[Saved entries]
····················
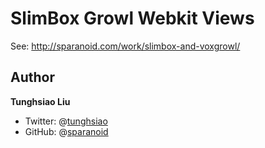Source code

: # SlimBox Growl Webkit Views

See: http://sparanoid.com/work/slimbox-and-voxgrowl/

## Author

**Tunghsiao Liu**

- Twitter: @[tunghsiao](http://twitter.com/tunghsiao)
- GitHub: @[sparanoid](http://github.com/sparanoid)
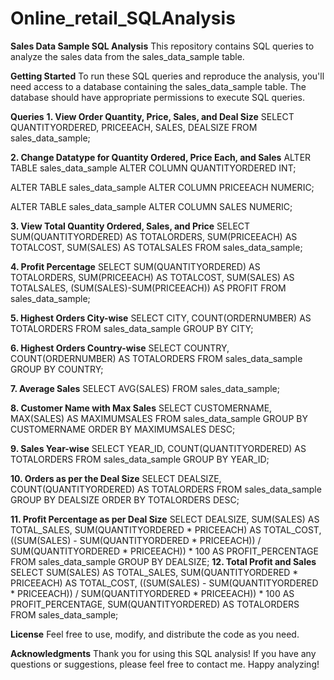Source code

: # Online_retail_SQLAnalysis
**Sales Data Sample SQL Analysis**
This repository contains SQL queries to analyze the sales data from the sales_data_sample table.


**Getting Started**
To run these SQL queries and reproduce the analysis, you'll need access to a database containing the sales_data_sample table. The database should have appropriate permissions to execute SQL queries.

**Queries**
**1. View Order Quantity, Price, Sales, and Deal Size**
 SELECT QUANTITYORDERED, PRICEEACH, SALES, DEALSIZE
FROM sales_data_sample;

**2. Change Datatype for Quantity Ordered, Price Each, and Sales**
ALTER TABLE sales_data_sample
ALTER COLUMN QUANTITYORDERED INT;

ALTER TABLE sales_data_sample
ALTER COLUMN PRICEEACH NUMERIC;

ALTER TABLE sales_data_sample
ALTER COLUMN SALES NUMERIC;

**3. View Total Quantity Ordered, Sales, and Price**
SELECT SUM(QUANTITYORDERED) AS TOTALORDERS, SUM(PRICEEACH) AS TOTALCOST, SUM(SALES) AS TOTALSALES
FROM sales_data_sample;

**4. Profit Percentage**
SELECT SUM(QUANTITYORDERED) AS TOTALORDERS, SUM(PRICEEACH) AS TOTALCOST, SUM(SALES) AS TOTALSALES, (SUM(SALES)-SUM(PRICEEACH)) AS PROFIT
FROM sales_data_sample;

**5. Highest Orders City-wise**
SELECT CITY, COUNT(ORDERNUMBER) AS TOTALORDERS
FROM sales_data_sample
GROUP BY CITY;

**6. Highest Orders Country-wise**
SELECT COUNTRY, COUNT(ORDERNUMBER) AS TOTALORDERS
FROM sales_data_sample
GROUP BY COUNTRY;

**7. Average Sales**
SELECT AVG(SALES) FROM sales_data_sample;

**8. Customer Name with Max Sales**
SELECT CUSTOMERNAME, MAX(SALES) AS MAXIMUMSALES
FROM sales_data_sample
GROUP BY CUSTOMERNAME
ORDER BY MAXIMUMSALES DESC;

**9. Sales Year-wise**
SELECT YEAR_ID, COUNT(QUANTITYORDERED) AS TOTALORDERS
FROM sales_data_sample
GROUP BY YEAR_ID;

**10. Orders as per the Deal Size**
SELECT DEALSIZE, COUNT(QUANTITYORDERED) AS TOTALORDERS
FROM sales_data_sample
GROUP BY DEALSIZE
ORDER BY TOTALORDERS DESC;

**11. Profit Percentage as per Deal Size**
SELECT
    DEALSIZE,
    SUM(SALES) AS TOTAL_SALES,
    SUM(QUANTITYORDERED * PRICEEACH) AS TOTAL_COST,
    ((SUM(SALES) - SUM(QUANTITYORDERED * PRICEEACH)) / SUM(QUANTITYORDERED * PRICEEACH)) * 100 AS PROFIT_PERCENTAGE
FROM
    sales_data_sample
GROUP BY
    DEALSIZE;
**12. Total Profit and Sales**
SELECT SUM(SALES) AS TOTAL_SALES,
    SUM(QUANTITYORDERED * PRICEEACH) AS TOTAL_COST,
    ((SUM(SALES) - SUM(QUANTITYORDERED * PRICEEACH)) / SUM(QUANTITYORDERED * PRICEEACH)) * 100 AS PROFIT_PERCENTAGE,
    SUM(QUANTITYORDERED) AS TOTALORDERS
FROM sales_data_sample;

**License**
Feel free to use, modify, and distribute the code as you need.

**Acknowledgments**
Thank you for using this SQL analysis! If you have any questions or suggestions, please feel free to contact me. Happy analyzing!
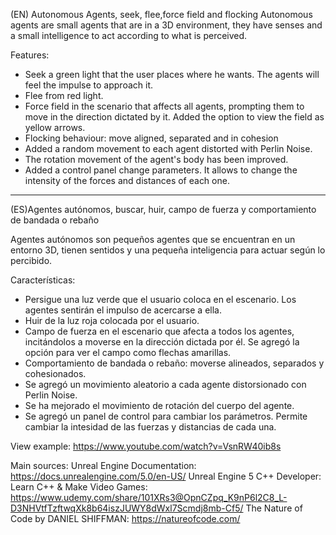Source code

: (EN) Autonomous Agents, seek, flee,force field and flocking
Autonomous agents are small agents that are in a 3D environment, they have senses and a small intelligence to act according to what is perceived.

Features:
- Seek a green light that the user places where he wants. The agents will feel the impulse to approach it.
- Flee from red light. 
- Force field in the scenario that affects all agents, prompting them to move in the direction dictated by it. Added the option to view the field as yellow arrows.
- Flocking behaviour: move aligned, separated and in cohesion
- Added a random movement to each agent distorted with Perlin Noise.  
- The rotation movement of the agent's body has been improved.
- Added a control panel change parameters. It allows to change the intensity of the forces and distances of each one.

----------------------------------------------------------------------
(ES)Agentes autónomos, buscar, huir, campo de fuerza y comportamiento de bandada o rebaño

Agentes autónomos son pequeños agentes que se encuentran en un entorno 3D, tienen sentidos y una pequeña inteligencia para actuar según lo percibido.

Características:
- Persigue una luz verde que el usuario coloca en el escenario. Los agentes sentirán el impulso de acercarse a ella.
- Huir de la luz roja colocada por el usuario.
- Campo de fuerza en el escenario que afecta a todos los agentes, incitándolos a moverse en la dirección dictada por él. Se agregó la opción para ver el campo como flechas amarillas.
- Comportamiento de bandada o rebaño: moverse alineados, separados y cohesionados.
- Se agregó un movimiento aleatorio a cada agente distorsionado con Perlin Noise.
- Se ha mejorado el movimiento de rotación del cuerpo del agente.
- Se agregó un panel de control para cambiar los parámetros. Permite cambiar la intesidad de las fuerzas y distancias de cada una.


View example: https://www.youtube.com/watch?v=VsnRW40ib8s

Main sources:
Unreal Engine Documentation: https://docs.unrealengine.com/5.0/en-US/
Unreal Engine 5 C++ Developer: Learn C++ & Make Video Games: https://www.udemy.com/share/101XRs3@OpnCZpq_K9nP6l2C8_L-D3NHVtfTzftwqXk8b64iszJUWY8dWxl7Scmdj8mb-Cf5/
The Nature of Code by DANIEL SHIFFMAN: https://natureofcode.com/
····················
Transcribe all of the records above exactly; no image should appear in what you write.

[TASK RESULT]
Source code

: # SlimBox Growl Webkit Views

See: http://sparanoid.com/work/slimbox-and-voxgrowl/

## Author

**Tunghsiao Liu**

- Twitter: @[tunghsiao](http://twitter.com/tunghsiao)
- GitHub: @[sparanoid](http://github.com/sparanoid)
Source code

: # Online_retail_SQLAnalysis
**Sales Data Sample SQL Analysis**
This repository contains SQL queries to analyze the sales data from the sales_data_sample table.


**Getting Started**
To run these SQL queries and reproduce the analysis, you'll need access to a database containing the sales_data_sample table. The database should have appropriate permissions to execute SQL queries.

**Queries**
**1. View Order Quantity, Price, Sales, and Deal Size**
 SELECT QUANTITYORDERED, PRICEEACH, SALES, DEALSIZE
FROM sales_data_sample;

**2. Change Datatype for Quantity Ordered, Price Each, and Sales**
ALTER TABLE sales_data_sample
ALTER COLUMN QUANTITYORDERED INT;

ALTER TABLE sales_data_sample
ALTER COLUMN PRICEEACH NUMERIC;

ALTER TABLE sales_data_sample
ALTER COLUMN SALES NUMERIC;

**3. View Total Quantity Ordered, Sales, and Price**
SELECT SUM(QUANTITYORDERED) AS TOTALORDERS, SUM(PRICEEACH) AS TOTALCOST, SUM(SALES) AS TOTALSALES
FROM sales_data_sample;

**4. Profit Percentage**
SELECT SUM(QUANTITYORDERED) AS TOTALORDERS, SUM(PRICEEACH) AS TOTALCOST, SUM(SALES) AS TOTALSALES, (SUM(SALES)-SUM(PRICEEACH)) AS PROFIT
FROM sales_data_sample;

**5. Highest Orders City-wise**
SELECT CITY, COUNT(ORDERNUMBER) AS TOTALORDERS
FROM sales_data_sample
GROUP BY CITY;

**6. Highest Orders Country-wise**
SELECT COUNTRY, COUNT(ORDERNUMBER) AS TOTALORDERS
FROM sales_data_sample
GROUP BY COUNTRY;

**7. Average Sales**
SELECT AVG(SALES) FROM sales_data_sample;

**8. Customer Name with Max Sales**
SELECT CUSTOMERNAME, MAX(SALES) AS MAXIMUMSALES
FROM sales_data_sample
GROUP BY CUSTOMERNAME
ORDER BY MAXIMUMSALES DESC;

**9. Sales Year-wise**
SELECT YEAR_ID, COUNT(QUANTITYORDERED) AS TOTALORDERS
FROM sales_data_sample
GROUP BY YEAR_ID;

**10. Orders as per the Deal Size**
SELECT DEALSIZE, COUNT(QUANTITYORDERED) AS TOTALORDERS
FROM sales_data_sample
GROUP BY DEALSIZE
ORDER BY TOTALORDERS DESC;

**11. Profit Percentage as per Deal Size**
SELECT
    DEALSIZE,
    SUM(SALES) AS TOTAL_SALES,
    SUM(QUANTITYORDERED * PRICEEACH) AS TOTAL_COST,
    ((SUM(SALES) - SUM(QUANTITYORDERED * PRICEEACH)) / SUM(QUANTITYORDERED * PRICEEACH)) * 100 AS PROFIT_PERCENTAGE
FROM
    sales_data_sample
GROUP BY
    DEALSIZE;
**12. Total Profit and Sales**
SELECT SUM(SALES) AS TOTAL_SALES,
    SUM(QUANTITYORDERED * PRICEEACH) AS TOTAL_COST,
    ((SUM(SALES) - SUM(QUANTITYORDERED * PRICEEACH)) / SUM(QUANTITYORDERED * PRICEEACH)) * 100 AS PROFIT_PERCENTAGE,
    SUM(QUANTITYORDERED) AS TOTALORDERS
FROM sales_data_sample;

**License**
Feel free to use, modify, and distribute the code as you need.

**Acknowledgments**
Thank you for using this SQL analysis! If you have any questions or suggestions, please feel free to contact me. Happy analyzing!
Source code

: (EN) Autonomous Agents, seek, flee,force field and flocking
Autonomous agents are small agents that are in a 3D environment, they have senses and a small intelligence to act according to what is perceived.

Features:
- Seek a green light that the user places where he wants. The agents will feel the impulse to approach it.
- Flee from red light. 
- Force field in the scenario that affects all agents, prompting them to move in the direction dictated by it. Added the option to view the field as yellow arrows.
- Flocking behaviour: move aligned, separated and in cohesion
- Added a random movement to each agent distorted with Perlin Noise.  
- The rotation movement of the agent's body has been improved.
- Added a control panel change parameters. It allows to change the intensity of the forces and distances of each one.

----------------------------------------------------------------------
(ES)Agentes autónomos, buscar, huir, campo de fuerza y comportamiento de bandada o rebaño

Agentes autónomos son pequeños agentes que se encuentran en un entorno 3D, tienen sentidos y una pequeña inteligencia para actuar según lo percibido.

Características:
- Persigue una luz verde que el usuario coloca en el escenario. Los agentes sentirán el impulso de acercarse a ella.
- Huir de la luz roja colocada por el usuario.
- Campo de fuerza en el escenario que afecta a todos los agentes, incitándolos a moverse en la dirección dictada por él. Se agregó la opción para ver el campo como flechas amarillas.
- Comportamiento de bandada o rebaño: moverse alineados, separados y cohesionados.
- Se agregó un movimiento aleatorio a cada agente distorsionado con Perlin Noise.
- Se ha mejorado el movimiento de rotación del cuerpo del agente.
- Se agregó un panel de control para cambiar los parámetros. Permite cambiar la intesidad de las fuerzas y distancias de cada una.


View example: https://www.youtube.com/watch?v=VsnRW40ib8s

Main sources:
Unreal Engine Documentation: https://docs.unrealengine.com/5.0/en-US/
Unreal Engine 5 C++ Developer: Learn C++ & Make Video Games: https://www.udemy.com/share/101XRs3@OpnCZpq_K9nP6l2C8_L-D3NHVtfTzftwqXk8b64iszJUWY8dWxl7Scmdj8mb-Cf5/
The Nature of Code by DANIEL SHIFFMAN: https://natureofcode.com/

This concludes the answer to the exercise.